(EXERCISE) Search the listing below for the word "droit" and copy each line that holds it.

----------------

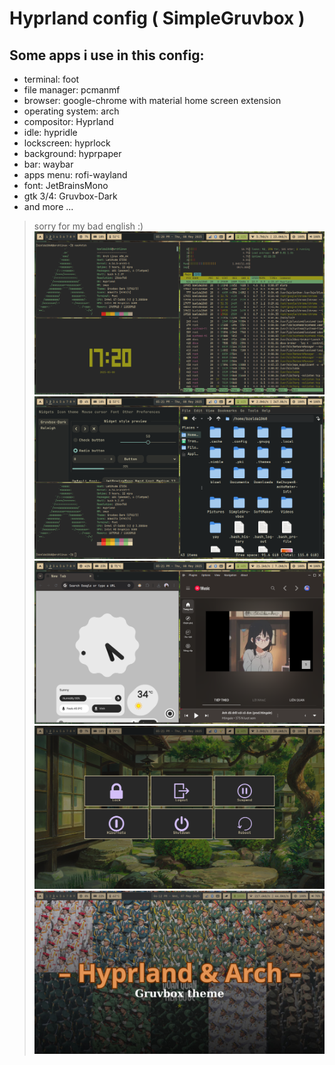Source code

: # Hyprland config ( SimpleGruvbox )

## Some apps i use in this config:
+ terminal: foot
+ file manager: pcmanmf
+ browser: google-chrome with material home screen extension
+ operating system: arch
+ compositor: Hyprland
+ idle: hypridle
+ lockscreen: hyprlock
+ background: hyprpaper
+ bar: waybar
+ apps menu: rofi-wayland
+ font: JetBrainsMono
+ gtk 3/4: Gruvbox-Dark
+ and more ...

> sorry for my bad english :)
![screenshot](/SimpleGruvbox/screenshots/20250508_17h20m38s_grim.png)
![screenshot](/SimpleGruvbox/screenshots/20250508_17h21m01s_grim.png)
![screenshot](/SimpleGruvbox/screenshots/20250508_17h21m42s_grim.png)
![screenshot](/SimpleGruvbox/screenshots/20250508_17h21m47s_grim.png)
![screenshot](/SimpleGruvbox/screenshots/–%20Hyprland%20%26%20Arch%20–.jpg)
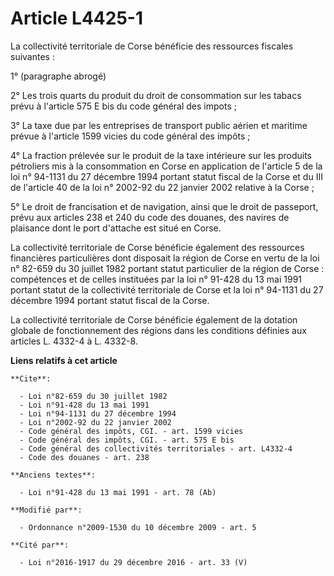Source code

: # Article L4425-1

La collectivité territoriale de Corse bénéficie des ressources fiscales suivantes : 

1° (paragraphe abrogé) 

2° Les trois quarts du produit du droit de consommation sur les tabacs prévu à l'article 575 E bis du code général des
impots ; 

3° La taxe due par les entreprises de transport public aérien et maritime prévue à l'article 1599 vicies du code général des
impôts ; 

4° La fraction prélevée sur le produit de la taxe intérieure sur les produits pétroliers mis à la consommation en Corse en
application de l'article 5 de la loi n° 94-1131 du 27 décembre 1994 portant statut fiscal de la Corse et du III de l'article
40 de la loi n° 2002-92 du 22 janvier 2002 relative à la Corse ; 

5° Le droit de francisation et de navigation, ainsi que le droit de passeport, prévu aux articles 238 et 240 du code des
douanes, des navires de plaisance dont le port d'attache est situé en Corse. 

La collectivité territoriale de Corse bénéficie également des ressources financières particulières dont disposait la région
de Corse en vertu de la loi n° 82-659 du 30 juillet 1982 portant statut particulier de la région de Corse : compétences et de
celles instituées par la loi n° 91-428 du 13 mai 1991 portant statut de la collectivité territoriale de Corse et la loi n°
94-1131 du 27 décembre 1994 portant statut fiscal de la Corse. 

La collectivité territoriale de Corse bénéficie également de la dotation globale de fonctionnement des régions dans les
conditions définies aux articles L. 4332-4 à L. 4332-8.

**Liens relatifs à cet article**

	**Cite**:

	  - Loi n°82-659 du 30 juillet 1982
	  - Loi n°91-428 du 13 mai 1991
	  - Loi n°94-1131 du 27 décembre 1994
	  - Loi n°2002-92 du 22 janvier 2002
	  - Code général des impôts, CGI. - art. 1599 vicies
	  - Code général des impôts, CGI. - art. 575 E bis
	  - Code général des collectivités territoriales - art. L4332-4
	  - Code des douanes - art. 238

	**Anciens textes**:

	  - Loi n°91-428 du 13 mai 1991 - art. 78 (Ab)

	**Modifié par**:

	  - Ordonnance n°2009-1530 du 10 décembre 2009 - art. 5

	**Cité par**:

	  - Loi n°2016-1917 du 29 décembre 2016 - art. 33 (V)
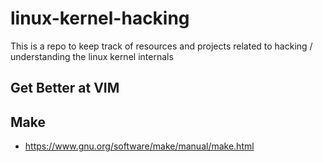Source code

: # linux-kernel-hacking
This is a repo to keep track of resources and projects related to hacking / understanding the linux kernel internals

## Get Better at VIM

## Make
- https://www.gnu.org/software/make/manual/make.html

----------------

(TASK OUTPUT)
2° Les trois quarts du produit du droit de consommation sur les tabacs prévu à l'article 575 E bis du code général des
5° Le droit de francisation et de navigation, ainsi que le droit de passeport, prévu aux articles 238 et 240 du code des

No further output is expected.